MATERIAL FOR THIS EXERCISE:
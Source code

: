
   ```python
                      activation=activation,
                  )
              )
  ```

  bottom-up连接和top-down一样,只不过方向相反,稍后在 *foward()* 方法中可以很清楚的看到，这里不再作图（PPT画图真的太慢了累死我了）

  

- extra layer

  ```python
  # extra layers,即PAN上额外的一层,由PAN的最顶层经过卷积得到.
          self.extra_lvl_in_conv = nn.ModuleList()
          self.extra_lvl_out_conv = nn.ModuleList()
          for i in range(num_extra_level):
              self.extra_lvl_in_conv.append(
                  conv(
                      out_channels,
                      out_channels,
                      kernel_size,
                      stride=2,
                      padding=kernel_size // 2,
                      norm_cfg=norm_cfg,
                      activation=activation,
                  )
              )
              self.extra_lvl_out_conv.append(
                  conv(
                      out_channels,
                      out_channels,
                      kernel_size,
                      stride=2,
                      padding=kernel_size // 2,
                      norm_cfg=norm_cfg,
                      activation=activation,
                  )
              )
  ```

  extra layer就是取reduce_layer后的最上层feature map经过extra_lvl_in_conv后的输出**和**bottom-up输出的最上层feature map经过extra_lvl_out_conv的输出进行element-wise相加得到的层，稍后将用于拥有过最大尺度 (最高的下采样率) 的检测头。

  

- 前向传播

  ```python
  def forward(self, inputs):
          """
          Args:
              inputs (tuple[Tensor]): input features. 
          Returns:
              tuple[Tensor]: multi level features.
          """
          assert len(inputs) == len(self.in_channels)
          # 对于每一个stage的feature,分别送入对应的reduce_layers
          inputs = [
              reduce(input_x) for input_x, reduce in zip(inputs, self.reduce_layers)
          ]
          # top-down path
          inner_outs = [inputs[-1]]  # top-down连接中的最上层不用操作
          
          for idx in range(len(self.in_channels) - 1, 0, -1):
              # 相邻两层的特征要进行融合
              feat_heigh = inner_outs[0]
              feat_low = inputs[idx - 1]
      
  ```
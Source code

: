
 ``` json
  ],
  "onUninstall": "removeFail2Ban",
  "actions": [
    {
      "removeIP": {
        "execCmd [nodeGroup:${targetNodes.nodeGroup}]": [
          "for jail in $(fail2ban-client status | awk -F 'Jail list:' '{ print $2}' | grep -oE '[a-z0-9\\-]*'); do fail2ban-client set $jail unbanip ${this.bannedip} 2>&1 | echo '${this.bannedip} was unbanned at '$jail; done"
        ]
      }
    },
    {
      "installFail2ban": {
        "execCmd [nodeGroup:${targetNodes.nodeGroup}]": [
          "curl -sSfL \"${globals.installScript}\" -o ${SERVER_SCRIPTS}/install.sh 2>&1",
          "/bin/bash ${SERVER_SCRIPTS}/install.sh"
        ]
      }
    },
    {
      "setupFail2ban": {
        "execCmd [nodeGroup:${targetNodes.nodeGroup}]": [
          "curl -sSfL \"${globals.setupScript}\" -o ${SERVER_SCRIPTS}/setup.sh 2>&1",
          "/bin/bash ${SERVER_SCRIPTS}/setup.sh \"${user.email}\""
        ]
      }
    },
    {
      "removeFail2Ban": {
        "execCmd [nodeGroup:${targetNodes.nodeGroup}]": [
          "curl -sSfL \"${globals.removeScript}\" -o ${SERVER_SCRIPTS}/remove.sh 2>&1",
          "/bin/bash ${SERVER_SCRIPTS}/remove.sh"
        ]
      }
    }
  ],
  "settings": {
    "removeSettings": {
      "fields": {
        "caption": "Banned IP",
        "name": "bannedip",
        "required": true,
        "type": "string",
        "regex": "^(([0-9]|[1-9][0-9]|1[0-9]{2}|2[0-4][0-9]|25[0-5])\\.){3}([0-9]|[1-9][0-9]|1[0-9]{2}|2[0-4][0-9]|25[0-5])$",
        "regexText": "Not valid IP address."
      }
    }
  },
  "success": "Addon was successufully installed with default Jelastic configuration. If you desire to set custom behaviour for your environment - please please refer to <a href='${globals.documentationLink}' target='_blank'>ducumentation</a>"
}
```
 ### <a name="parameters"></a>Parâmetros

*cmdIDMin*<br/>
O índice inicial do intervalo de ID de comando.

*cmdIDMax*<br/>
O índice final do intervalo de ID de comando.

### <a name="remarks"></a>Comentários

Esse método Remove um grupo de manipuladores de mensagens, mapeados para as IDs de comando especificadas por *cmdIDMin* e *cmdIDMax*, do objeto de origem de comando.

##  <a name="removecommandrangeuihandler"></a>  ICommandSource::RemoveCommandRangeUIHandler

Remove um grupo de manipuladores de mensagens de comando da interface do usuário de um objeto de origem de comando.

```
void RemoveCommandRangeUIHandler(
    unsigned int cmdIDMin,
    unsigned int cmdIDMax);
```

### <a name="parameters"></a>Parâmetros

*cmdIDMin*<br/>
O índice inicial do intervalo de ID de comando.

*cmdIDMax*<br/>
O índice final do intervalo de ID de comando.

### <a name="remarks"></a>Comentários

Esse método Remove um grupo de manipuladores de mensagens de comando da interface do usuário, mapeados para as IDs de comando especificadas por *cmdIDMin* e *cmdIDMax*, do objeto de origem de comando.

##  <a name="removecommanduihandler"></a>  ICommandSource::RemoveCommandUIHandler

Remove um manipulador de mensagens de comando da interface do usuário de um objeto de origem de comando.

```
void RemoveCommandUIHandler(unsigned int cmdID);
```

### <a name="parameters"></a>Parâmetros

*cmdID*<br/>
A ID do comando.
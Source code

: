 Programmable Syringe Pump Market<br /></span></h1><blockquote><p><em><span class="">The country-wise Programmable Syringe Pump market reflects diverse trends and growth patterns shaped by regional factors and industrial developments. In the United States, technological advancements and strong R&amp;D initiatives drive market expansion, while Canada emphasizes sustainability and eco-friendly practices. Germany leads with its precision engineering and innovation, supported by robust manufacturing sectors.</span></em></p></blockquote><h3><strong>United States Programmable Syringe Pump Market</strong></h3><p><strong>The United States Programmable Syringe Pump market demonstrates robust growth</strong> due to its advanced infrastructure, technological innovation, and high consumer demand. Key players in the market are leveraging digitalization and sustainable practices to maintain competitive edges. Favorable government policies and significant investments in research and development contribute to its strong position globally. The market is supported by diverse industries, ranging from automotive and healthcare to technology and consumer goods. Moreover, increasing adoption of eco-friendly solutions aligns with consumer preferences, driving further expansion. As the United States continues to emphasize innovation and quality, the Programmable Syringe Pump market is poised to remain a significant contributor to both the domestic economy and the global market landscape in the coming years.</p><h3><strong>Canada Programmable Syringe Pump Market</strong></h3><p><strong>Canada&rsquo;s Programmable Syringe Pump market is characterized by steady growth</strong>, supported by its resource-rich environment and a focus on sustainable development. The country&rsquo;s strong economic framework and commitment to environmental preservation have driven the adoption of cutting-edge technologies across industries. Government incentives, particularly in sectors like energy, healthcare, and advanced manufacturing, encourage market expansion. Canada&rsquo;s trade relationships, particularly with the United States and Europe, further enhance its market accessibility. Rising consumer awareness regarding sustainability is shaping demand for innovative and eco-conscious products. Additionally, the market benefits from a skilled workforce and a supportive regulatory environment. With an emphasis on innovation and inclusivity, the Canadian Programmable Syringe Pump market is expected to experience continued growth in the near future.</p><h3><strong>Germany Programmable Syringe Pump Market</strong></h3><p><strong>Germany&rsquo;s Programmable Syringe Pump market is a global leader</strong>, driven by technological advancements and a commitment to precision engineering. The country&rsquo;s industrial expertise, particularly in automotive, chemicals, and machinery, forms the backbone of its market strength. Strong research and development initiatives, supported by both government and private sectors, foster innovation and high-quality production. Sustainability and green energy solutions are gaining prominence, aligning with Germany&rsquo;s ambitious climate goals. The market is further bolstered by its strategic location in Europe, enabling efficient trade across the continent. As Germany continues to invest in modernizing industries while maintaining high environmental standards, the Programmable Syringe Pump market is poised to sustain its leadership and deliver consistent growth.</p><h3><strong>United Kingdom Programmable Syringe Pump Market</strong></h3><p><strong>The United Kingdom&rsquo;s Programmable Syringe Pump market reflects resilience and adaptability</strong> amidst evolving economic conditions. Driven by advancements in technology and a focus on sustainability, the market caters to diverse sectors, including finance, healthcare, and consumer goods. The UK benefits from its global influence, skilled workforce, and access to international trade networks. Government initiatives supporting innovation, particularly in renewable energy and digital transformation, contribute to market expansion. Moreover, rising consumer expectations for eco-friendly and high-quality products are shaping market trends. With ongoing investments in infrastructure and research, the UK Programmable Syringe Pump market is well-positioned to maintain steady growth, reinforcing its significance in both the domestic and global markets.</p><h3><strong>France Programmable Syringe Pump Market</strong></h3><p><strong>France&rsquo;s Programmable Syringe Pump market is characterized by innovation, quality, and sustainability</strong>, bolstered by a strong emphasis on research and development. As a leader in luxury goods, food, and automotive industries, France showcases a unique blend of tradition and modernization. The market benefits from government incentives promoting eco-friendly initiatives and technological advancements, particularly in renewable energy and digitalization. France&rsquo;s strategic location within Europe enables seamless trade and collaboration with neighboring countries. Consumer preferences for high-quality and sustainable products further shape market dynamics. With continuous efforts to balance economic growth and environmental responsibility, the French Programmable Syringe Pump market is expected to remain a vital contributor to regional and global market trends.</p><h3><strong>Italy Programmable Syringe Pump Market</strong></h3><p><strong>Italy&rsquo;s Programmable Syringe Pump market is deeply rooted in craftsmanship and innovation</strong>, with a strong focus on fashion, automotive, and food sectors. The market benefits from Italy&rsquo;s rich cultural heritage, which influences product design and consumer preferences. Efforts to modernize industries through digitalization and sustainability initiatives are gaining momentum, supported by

TASK PROMPT:
Copy only the lines in the listing that contain "append".

EXERCISE OUTPUT:
              self.extra_lvl_in_conv.append(
              self.extra_lvl_out_conv.append(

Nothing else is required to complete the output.